═══ INFORMATION GIVEN
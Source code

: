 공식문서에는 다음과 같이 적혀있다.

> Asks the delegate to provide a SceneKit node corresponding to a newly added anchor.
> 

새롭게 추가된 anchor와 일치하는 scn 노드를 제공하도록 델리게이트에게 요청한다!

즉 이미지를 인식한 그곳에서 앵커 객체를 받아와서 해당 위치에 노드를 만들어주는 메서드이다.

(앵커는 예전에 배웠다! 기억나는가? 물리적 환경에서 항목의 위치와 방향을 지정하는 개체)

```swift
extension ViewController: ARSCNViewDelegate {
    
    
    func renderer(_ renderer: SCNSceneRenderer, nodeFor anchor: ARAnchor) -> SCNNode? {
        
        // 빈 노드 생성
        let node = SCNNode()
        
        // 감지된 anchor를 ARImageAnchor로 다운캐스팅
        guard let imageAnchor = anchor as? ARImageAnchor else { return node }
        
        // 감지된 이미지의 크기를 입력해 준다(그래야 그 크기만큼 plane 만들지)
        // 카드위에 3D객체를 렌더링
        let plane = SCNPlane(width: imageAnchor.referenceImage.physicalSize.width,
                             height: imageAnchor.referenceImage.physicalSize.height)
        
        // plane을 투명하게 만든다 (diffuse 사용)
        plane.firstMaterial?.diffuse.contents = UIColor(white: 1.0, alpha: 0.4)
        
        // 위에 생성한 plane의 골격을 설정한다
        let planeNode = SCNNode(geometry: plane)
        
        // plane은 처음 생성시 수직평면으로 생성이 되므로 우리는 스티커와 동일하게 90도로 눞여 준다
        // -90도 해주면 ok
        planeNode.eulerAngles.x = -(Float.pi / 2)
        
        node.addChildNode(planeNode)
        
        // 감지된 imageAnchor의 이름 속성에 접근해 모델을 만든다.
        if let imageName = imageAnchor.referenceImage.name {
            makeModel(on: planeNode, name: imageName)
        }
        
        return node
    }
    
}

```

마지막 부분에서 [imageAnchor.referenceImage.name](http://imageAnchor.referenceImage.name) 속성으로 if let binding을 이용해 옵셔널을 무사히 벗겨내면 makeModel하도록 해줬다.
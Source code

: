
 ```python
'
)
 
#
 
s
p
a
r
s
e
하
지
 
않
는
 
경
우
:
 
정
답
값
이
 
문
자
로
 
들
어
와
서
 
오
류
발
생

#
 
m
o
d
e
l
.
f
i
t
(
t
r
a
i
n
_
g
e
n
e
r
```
══════
Copy out the data shown above without altering anything.

Source code

: 공식문서에는 다음과 같이 적혀있다.

> Asks the delegate to provide a SceneKit node corresponding to a newly added anchor.
> 

새롭게 추가된 anchor와 일치하는 scn 노드를 제공하도록 델리게이트에게 요청한다!

즉 이미지를 인식한 그곳에서 앵커 객체를 받아와서 해당 위치에 노드를 만들어주는 메서드이다.

(앵커는 예전에 배웠다! 기억나는가? 물리적 환경에서 항목의 위치와 방향을 지정하는 개체)

```swift
extension ViewController: ARSCNViewDelegate {
    
    
    func renderer(_ renderer: SCNSceneRenderer, nodeFor anchor: ARAnchor) -> SCNNode? {
        
        // 빈 노드 생성
        let node = SCNNode()
        
        // 감지된 anchor를 ARImageAnchor로 다운캐스팅
        guard let imageAnchor = anchor as? ARImageAnchor else { return node }
        
        // 감지된 이미지의 크기를 입력해 준다(그래야 그 크기만큼 plane 만들지)
        // 카드위에 3D객체를 렌더링
        let plane = SCNPlane(width: imageAnchor.referenceImage.physicalSize.width,
                             height: imageAnchor.referenceImage.physicalSize.height)
        
        // plane을 투명하게 만든다 (diffuse 사용)
        plane.firstMaterial?.diffuse.contents = UIColor(white: 1.0, alpha: 0.4)
        
        // 위에 생성한 plane의 골격을 설정한다
        let planeNode = SCNNode(geometry: plane)
        
        // plane은 처음 생성시 수직평면으로 생성이 되므로 우리는 스티커와 동일하게 90도로 눞여 준다
        // -90도 해주면 ok
        planeNode.eulerAngles.x = -(Float.pi / 2)
        
        node.addChildNode(planeNode)
        
        // 감지된 imageAnchor의 이름 속성에 접근해 모델을 만든다.
        if let imageName = imageAnchor.referenceImage.name {
            makeModel(on: planeNode, name: imageName)
        }
        
        return node
    }
    
}

```

마지막 부분에서 [imageAnchor.referenceImage.name](http://imageAnchor.referenceImage.name) 속성으로 if let binding을 이용해 옵셔널을 무사히 벗겨내면 makeModel하도록 해줬다.
Source code

:
 ```python
'
)
 
#
 
s
p
a
r
s
e
하
지
 
않
는
 
경
우
:
 
정
답
값
이
 
문
자
로
 
들
어
와
서
 
오
류
발
생

#
 
m
o
d
e
l
.
f
i
t
(
t
r
a
i
n
_
g
e
n
e
r
```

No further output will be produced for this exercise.